--- Exercise inputs ---
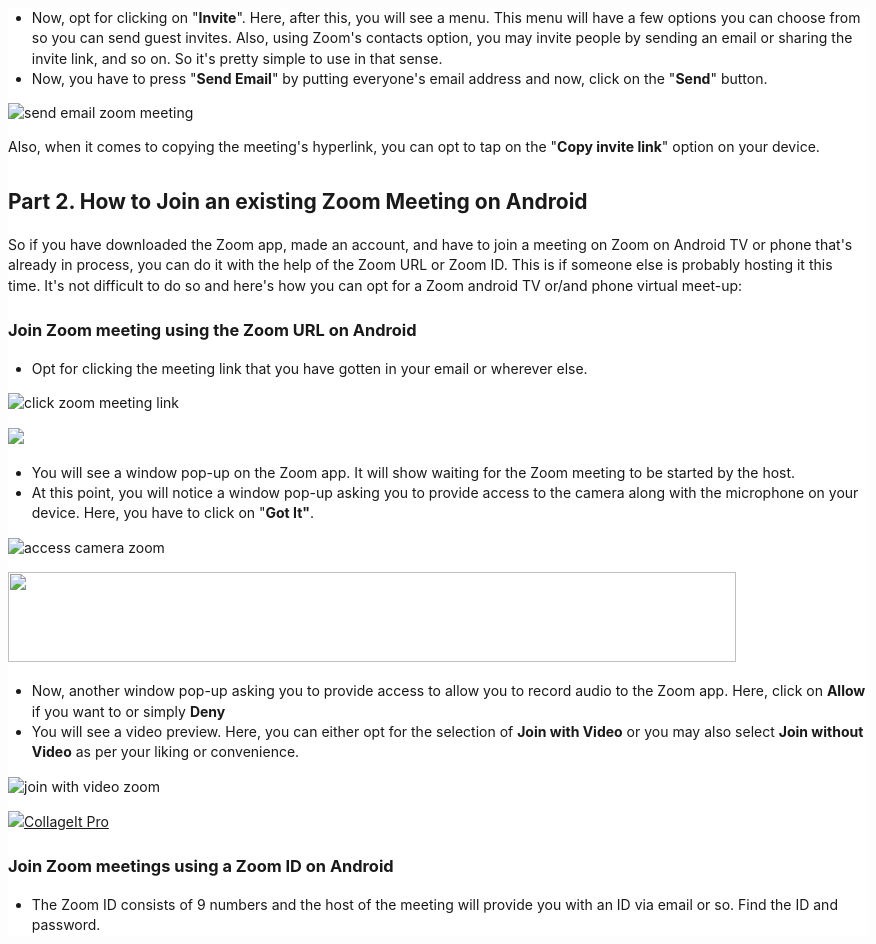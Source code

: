 
* Now, opt for clicking on "**Invite**". Here, after this, you will see a menu. This menu will have a few options you can choose from so you can send guest invites. Also, using Zoom's contacts option, you may invite people by sending an email or sharing the invite link, and so on. So it's pretty simple to use in that sense.
* Now, you have to press "**Send Email**" by putting everyone's email address and now, click on the "**Send**" button.

![send email zoom meeting](https://images.wondershare.com/filmora/article-images/2022/07/schedule-zoom-meeting-android-5.jpg)

Also, when it comes to copying the meeting's hyperlink, you can opt to tap on the "**Copy invite link**" option on your device.

## Part 2\. How to Join an existing Zoom Meeting on Android

So if you have downloaded the Zoom app, made an account, and have to join a meeting on Zoom on Android TV or phone that's already in process, you can do it with the help of the Zoom URL or Zoom ID. This is if someone else is probably hosting it this time. It's not difficult to do so and here's how you can opt for a Zoom android TV or/and phone virtual meet-up:

### Join Zoom meeting using the Zoom URL on Android

* Opt for clicking the meeting link that you have gotten in your email or wherever else.

![click zoom meeting link](https://images.wondershare.com/filmora/article-images/2022/07/schedule-zoom-meeting-android-6.jpg)

<a href="https://store.movavi.com/affiliate.php?ACCOUNT=MOVAVI&AFFILIATE=108875&PATH=https%3A%2F%2Fwww.movavi.com%3FAFFILIATE%3D108875%26RESOURCE%3DMovavi%2BVideo%2BEditor%2Bbox"><img src="https://mcusercontent.com/0885a03ded3d480dca9287f12/images/6d3207fd-9f15-4c21-f0ad-59c68e6a7e2a.png" border="0"></a>


* You will see a window pop-up on the Zoom app. It will show waiting for the Zoom meeting to be started by the host.
* At this point, you will notice a window pop-up asking you to provide access to the camera along with the microphone on your device. Here, you have to click on "**Got It"**.

![access camera zoom](https://images.wondershare.com/filmora/article-images/2022/07/schedule-zoom-meeting-android-7.jpg)

<a href="https://aligracehair.sjv.io/c/5597632/2087267/19272" target="_top" id="2087267"><img src="//a.impactradius-go.com/display-ad/19272-2087267" border="0" alt="" width="728" height="90"/></a><img height="0" width="0" src="https://imp.pxf.io/i/5597632/2087267/19272" style="position:absolute;visibility:hidden;" border="0" />


* Now, another window pop-up asking you to provide access to allow you to record audio to the Zoom app. Here, click on **Allow** if you want to or simply **Deny**
* You will see a video preview. Here, you can either opt for the selection of **Join with Video** or you may also select **Join without Video** as per your liking or convenience.

![join with video zoom](https://images.wondershare.com/filmora/article-images/2022/07/schedule-zoom-meeting-android-8.jpg)

<a href="https://secure.2checkout.com/order/checkout.php?PRODS=4530091&QTY=1&AFFILIATE=108875&CART=1"><img src="https://www.pearlmountainsoft.com/n_img/product/cit_win/banScrn.jpg" border="0">CollageIt Pro</a>


### Join Zoom meetings using a Zoom ID on Android

* The Zoom ID consists of 9 numbers and the host of the meeting will provide you with an ID via email or so. Find the ID and password.
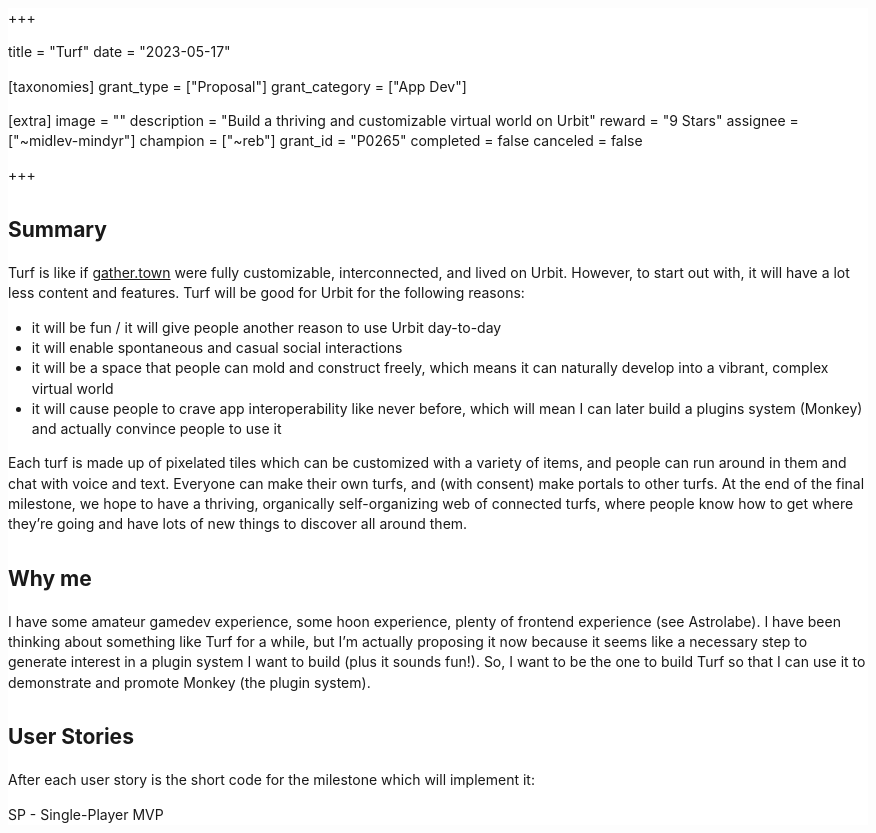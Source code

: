 +++

title = "Turf"
date = "2023-05-17"

[taxonomies]
grant_type = ["Proposal"]
grant_category = ["App Dev"]

[extra]
image = ""
description = "Build a thriving and customizable virtual world on Urbit"
reward = "9 Stars"
assignee = ["~midlev-mindyr"]
champion = ["~reb"]
grant_id = "P0265"
completed = false
canceled = false

+++

## Summary 

Turf is like if [gather.town](http://gather.town/) were fully customizable, interconnected, and lived on Urbit. However, to start out with, it will have a lot less content and features. Turf will be good for Urbit for the following reasons:

- it will be fun / it will give people another reason to use Urbit day-to-day
- it will enable spontaneous and casual social interactions
- it will be a space that people can mold and construct freely, which means it can naturally develop into a vibrant, complex virtual world
- it will cause people to crave app interoperability like never before, which will mean I can later build a plugins system (Monkey) and actually convince people to use it

Each turf is made up of pixelated tiles which can be customized with a variety of items, and people can run around in them and chat with voice and text. Everyone can make their own turfs, and (with consent) make portals to other turfs. At the end of the final milestone, we hope to have a thriving, organically self-organizing web of connected turfs, where people know how to get where they’re going and have lots of new things to discover all around them.

## Why me

I have some amateur gamedev experience, some hoon experience, plenty of frontend experience (see Astrolabe). I have been thinking about something like Turf for a while, but I’m actually proposing it now because it seems like a necessary step to generate interest in a plugin system I want to build (plus it sounds fun!). So, I want to be the one to build Turf so that I can use it to demonstrate and promote Monkey (the plugin system).

## User Stories

After each user story is the short code for the milestone which will implement it:

SP - Single-Player MVP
---
## The task:
Write out an exact transcription of the line with "After each user" and of each line after it; stop at the end of the records.

## Result of the exercise:
After each user story is the short code for the milestone which will implement it:

SP - Single-Player MVP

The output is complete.